As a PP pointed out, his sister's mortgage lender may require written proof from your husband that it was a gift and not a loan. If he provides a letter to that effect and she doesn't pay it back, there's absolutely nothing he can do to recover the money if she doesn't repay it.

IndieTara · 26/05/2020 10:45

Def move the equivalent if you have it to an account in your sole name

NotEverythingIsBlackandWhite · 26/05/2020 10:46

I would definitely not be pleased if my DH made a large loan to anyone without us discussing and agreeing it. How is the rest of your marriage generally OP? Do you normally talk about things together or is this behaviour par for the course?

If I was you I would tell him that I want to see the money is back in our account within the next 2 days if he wishes to be in any sort of partnership with me. If it didn't happen I would leave him. I couldn't live with someone who made unilateral decisions that affect us both.

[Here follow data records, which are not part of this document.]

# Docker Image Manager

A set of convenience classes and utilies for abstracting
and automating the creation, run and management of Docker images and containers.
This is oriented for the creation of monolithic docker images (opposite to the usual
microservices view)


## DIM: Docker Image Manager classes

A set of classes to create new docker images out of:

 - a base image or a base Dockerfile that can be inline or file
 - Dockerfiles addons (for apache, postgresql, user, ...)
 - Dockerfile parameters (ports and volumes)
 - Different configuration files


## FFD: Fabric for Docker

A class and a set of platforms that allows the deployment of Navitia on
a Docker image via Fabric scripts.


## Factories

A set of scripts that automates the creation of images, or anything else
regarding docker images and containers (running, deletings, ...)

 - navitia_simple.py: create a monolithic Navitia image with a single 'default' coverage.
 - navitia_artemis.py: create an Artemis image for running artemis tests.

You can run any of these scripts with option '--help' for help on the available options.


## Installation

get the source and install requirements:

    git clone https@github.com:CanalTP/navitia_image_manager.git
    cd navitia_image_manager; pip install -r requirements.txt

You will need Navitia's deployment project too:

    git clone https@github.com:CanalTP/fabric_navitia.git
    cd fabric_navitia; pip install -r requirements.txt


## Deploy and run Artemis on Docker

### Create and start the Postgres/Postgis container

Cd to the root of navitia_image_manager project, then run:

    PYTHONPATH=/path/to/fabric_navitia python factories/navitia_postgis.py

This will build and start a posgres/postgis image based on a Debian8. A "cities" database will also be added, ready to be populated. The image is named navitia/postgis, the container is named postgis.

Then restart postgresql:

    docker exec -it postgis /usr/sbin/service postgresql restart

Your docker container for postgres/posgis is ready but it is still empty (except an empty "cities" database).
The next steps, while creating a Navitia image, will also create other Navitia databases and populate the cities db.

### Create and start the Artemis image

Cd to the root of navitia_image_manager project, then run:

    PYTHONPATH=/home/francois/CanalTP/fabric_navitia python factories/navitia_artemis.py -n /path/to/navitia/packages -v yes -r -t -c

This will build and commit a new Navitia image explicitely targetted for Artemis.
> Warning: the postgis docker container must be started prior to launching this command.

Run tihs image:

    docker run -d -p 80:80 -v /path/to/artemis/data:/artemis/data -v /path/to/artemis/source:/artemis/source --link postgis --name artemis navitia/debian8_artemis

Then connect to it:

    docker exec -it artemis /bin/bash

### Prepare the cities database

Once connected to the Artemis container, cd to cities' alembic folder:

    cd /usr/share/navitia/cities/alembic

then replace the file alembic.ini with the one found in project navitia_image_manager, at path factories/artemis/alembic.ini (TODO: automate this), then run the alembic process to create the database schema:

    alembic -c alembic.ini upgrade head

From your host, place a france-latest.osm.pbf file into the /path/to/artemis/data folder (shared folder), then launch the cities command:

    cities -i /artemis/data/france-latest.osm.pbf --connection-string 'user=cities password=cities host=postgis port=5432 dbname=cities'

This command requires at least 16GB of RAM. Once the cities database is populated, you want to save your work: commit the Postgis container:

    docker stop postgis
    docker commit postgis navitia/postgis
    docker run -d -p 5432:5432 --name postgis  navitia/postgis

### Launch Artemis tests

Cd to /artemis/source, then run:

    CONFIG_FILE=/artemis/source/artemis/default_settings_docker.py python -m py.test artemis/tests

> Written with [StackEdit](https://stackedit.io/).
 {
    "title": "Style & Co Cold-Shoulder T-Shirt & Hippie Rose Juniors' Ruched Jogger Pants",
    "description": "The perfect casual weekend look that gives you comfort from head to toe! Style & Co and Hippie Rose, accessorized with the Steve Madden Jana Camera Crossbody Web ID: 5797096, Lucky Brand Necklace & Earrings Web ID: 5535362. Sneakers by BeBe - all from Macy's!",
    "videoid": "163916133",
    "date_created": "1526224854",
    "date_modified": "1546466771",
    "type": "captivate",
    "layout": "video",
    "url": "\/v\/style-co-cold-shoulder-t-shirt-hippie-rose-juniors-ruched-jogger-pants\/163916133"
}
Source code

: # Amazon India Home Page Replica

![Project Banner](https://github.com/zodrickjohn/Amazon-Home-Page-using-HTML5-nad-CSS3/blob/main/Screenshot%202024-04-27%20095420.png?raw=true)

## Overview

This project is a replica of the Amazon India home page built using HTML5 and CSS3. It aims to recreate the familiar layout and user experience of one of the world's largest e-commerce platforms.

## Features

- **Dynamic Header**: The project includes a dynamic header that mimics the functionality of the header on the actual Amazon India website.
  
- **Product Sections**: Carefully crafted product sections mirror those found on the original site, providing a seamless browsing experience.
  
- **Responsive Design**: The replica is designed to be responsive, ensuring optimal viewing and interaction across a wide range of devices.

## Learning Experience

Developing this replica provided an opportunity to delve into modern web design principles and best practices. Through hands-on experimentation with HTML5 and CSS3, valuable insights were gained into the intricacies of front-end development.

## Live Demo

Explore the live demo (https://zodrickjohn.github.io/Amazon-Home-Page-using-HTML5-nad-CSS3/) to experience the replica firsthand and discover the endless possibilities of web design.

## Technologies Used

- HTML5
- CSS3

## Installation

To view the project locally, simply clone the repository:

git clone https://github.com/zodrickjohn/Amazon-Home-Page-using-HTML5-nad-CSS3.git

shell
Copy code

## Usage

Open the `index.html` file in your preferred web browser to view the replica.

ThePianist38 · 26/05/2020 10:47

Your DH should have have def spoken to you before lending her the money , but given SIL is a decent human being you’ll get it back as soon as she sells the house.

DollyPomPoms

You need to be so careful with this. If she is buying a new property with a mortgage your DH will have to confirm in writing that the loan is actually a gift - not necessarily, he can say it was a loan until her house is sold

DarkDarkNight · 26/05/2020 10:48

I would be beyond angry that he didn’t discuss it with me, but to say you have no idea how she will pay it back because she only works 16 hours is a bit dramatic. She can pay it back when her house sells with a virtually mortgage-free 600k house split between her and her ex.

I think it was nice of your husband to lend the deposit, but it should have been discussed properly.

NotEverythingIsBlackandWhite · 26/05/2020 10:50

"Even if it was £10 he has no right to take joint money without you both agreeing on it."
What? I disagree with him loaning £15k to his DSis without our agreeing it but I definitely couldn't be doing with having agreements about a tenner.

Grobagsforever · 26/05/2020 10:50

I'd be absolutely livid. Can you empty the savings account to stop him doing it again?